WHAT THE TASK REQUIRES: Your answer should reproduce the full set of records exactly as given.

[EXTRACTED MATERIAL — start]

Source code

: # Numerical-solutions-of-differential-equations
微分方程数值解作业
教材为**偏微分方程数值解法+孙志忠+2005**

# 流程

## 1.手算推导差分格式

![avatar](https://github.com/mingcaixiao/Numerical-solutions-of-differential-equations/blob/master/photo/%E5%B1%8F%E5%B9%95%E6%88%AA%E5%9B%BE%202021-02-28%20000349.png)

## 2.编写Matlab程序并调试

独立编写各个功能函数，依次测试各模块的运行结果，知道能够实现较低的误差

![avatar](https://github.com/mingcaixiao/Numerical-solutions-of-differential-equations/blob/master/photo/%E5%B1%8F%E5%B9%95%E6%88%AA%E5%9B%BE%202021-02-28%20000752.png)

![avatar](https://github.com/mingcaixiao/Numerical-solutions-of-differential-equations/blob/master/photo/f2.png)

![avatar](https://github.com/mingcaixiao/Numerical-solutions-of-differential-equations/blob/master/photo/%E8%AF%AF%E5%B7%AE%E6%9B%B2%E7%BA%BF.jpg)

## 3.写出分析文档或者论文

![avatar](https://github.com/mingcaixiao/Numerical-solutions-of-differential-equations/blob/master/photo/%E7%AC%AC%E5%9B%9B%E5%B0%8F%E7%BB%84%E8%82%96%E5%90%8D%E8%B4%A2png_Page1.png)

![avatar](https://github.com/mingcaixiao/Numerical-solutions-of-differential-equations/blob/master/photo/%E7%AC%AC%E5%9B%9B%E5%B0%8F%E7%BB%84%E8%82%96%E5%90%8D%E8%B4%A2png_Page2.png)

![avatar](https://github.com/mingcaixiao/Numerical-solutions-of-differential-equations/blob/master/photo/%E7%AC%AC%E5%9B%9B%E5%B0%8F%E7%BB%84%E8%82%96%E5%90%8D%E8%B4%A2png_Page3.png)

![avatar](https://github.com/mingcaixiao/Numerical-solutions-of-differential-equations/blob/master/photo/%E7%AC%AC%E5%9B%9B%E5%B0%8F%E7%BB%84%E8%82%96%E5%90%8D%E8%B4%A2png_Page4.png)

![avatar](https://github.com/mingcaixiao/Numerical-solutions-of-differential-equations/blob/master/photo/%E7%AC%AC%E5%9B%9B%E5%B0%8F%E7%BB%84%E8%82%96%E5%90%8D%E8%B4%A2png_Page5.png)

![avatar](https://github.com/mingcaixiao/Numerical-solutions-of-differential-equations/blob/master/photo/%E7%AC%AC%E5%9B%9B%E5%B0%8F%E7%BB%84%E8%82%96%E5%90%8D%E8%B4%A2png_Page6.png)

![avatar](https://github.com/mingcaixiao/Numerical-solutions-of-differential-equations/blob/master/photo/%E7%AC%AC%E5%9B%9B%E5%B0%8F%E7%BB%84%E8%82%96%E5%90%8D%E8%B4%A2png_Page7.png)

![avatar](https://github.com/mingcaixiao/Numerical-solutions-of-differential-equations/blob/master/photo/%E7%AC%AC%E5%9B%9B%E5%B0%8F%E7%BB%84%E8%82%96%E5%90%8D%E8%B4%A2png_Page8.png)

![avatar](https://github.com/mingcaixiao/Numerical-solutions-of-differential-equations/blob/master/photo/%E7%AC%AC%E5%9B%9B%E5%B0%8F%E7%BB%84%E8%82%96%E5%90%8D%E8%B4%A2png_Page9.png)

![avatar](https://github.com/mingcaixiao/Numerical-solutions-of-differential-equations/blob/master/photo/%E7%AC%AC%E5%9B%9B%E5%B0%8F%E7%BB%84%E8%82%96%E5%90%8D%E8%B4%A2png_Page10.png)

[EXTRACTED MATERIAL — finish]

OUTPUT FOR THIS TASK:
Source code

: # Numerical-solutions-of-differential-equations
微分方程数值解作业
教材为**偏微分方程数值解法+孙志忠+2005**

# 流程

## 1.手算推导差分格式

![avatar](https://github.com/mingcaixiao/Numerical-solutions-of-differential-equations/blob/master/photo/%E5%B1%8F%E5%B9%95%E6%88%AA%E5%9B%BE%202021-02-28%20000349.png)

## 2.编写Matlab程序并调试

独立编写各个功能函数，依次测试各模块的运行结果，知道能够实现较低的误差

![avatar](https://github.com/mingcaixiao/Numerical-solutions-of-differential-equations/blob/master/photo/%E5%B1%8F%E5%B9%95%E6%88%AA%E5%9B%BE%202021-02-28%20000752.png)

![avatar](https://github.com/mingcaixiao/Numerical-solutions-of-differential-equations/blob/master/photo/f2.png)

![avatar](https://github.com/mingcaixiao/Numerical-solutions-of-differential-equations/blob/master/photo/%E8%AF%AF%E5%B7%AE%E6%9B%B2%E7%BA%BF.jpg)

## 3.写出分析文档或者论文

![avatar](https://github.com/mingcaixiao/Numerical-solutions-of-differential-equations/blob/master/photo/%E7%AC%AC%E5%9B%9B%E5%B0%8F%E7%BB%84%E8%82%96%E5%90%8D%E8%B4%A2png_Page1.png)

![avatar](https://github.com/mingcaixiao/Numerical-solutions-of-differential-equations/blob/master/photo/%E7%AC%AC%E5%9B%9B%E5%B0%8F%E7%BB%84%E8%82%96%E5%90%8D%E8%B4%A2png_Page2.png)

![avatar](https://github.com/mingcaixiao/Numerical-solutions-of-differential-equations/blob/master/photo/%E7%AC%AC%E5%9B%9B%E5%B0%8F%E7%BB%84%E8%82%96%E5%90%8D%E8%B4%A2png_Page3.png)

![avatar](https://github.com/mingcaixiao/Numerical-solutions-of-differential-equations/blob/master/photo/%E7%AC%AC%E5%9B%9B%E5%B0%8F%E7%BB%84%E8%82%96%E5%90%8D%E8%B4%A2png_Page4.png)

![avatar](https://github.com/mingcaixiao/Numerical-solutions-of-differential-equations/blob/master/photo/%E7%AC%AC%E5%9B%9B%E5%B0%8F%E7%BB%84%E8%82%96%E5%90%8D%E8%B4%A2png_Page5.png)

![avatar](https://github.com/mingcaixiao/Numerical-solutions-of-differential-equations/blob/master/photo/%E7%AC%AC%E5%9B%9B%E5%B0%8F%E7%BB%84%E8%82%96%E5%90%8D%E8%B4%A2png_Page6.png)

![avatar](https://github.com/mingcaixiao/Numerical-solutions-of-differential-equations/blob/master/photo/%E7%AC%AC%E5%9B%9B%E5%B0%8F%E7%BB%84%E8%82%96%E5%90%8D%E8%B4%A2png_Page7.png)

![avatar](https://github.com/mingcaixiao/Numerical-solutions-of-differential-equations/blob/master/photo/%E7%AC%AC%E5%9B%9B%E5%B0%8F%E7%BB%84%E8%82%96%E5%90%8D%E8%B4%A2png_Page8.png)

![avatar](https://github.com/mingcaixiao/Numerical-solutions-of-differential-equations/blob/master/photo/%E7%AC%AC%E5%9B%9B%E5%B0%8F%E7%BB%84%E8%82%96%E5%90%8D%E8%B4%A2png_Page9.png)

![avatar](https://github.com/mingcaixiao/Numerical-solutions-of-differential-equations/blob/master/photo/%E7%AC%AC%E5%9B%9B%E5%B0%8F%E7%BB%84%E8%82%96%E5%90%8D%E8%B4%A2png_Page10.png)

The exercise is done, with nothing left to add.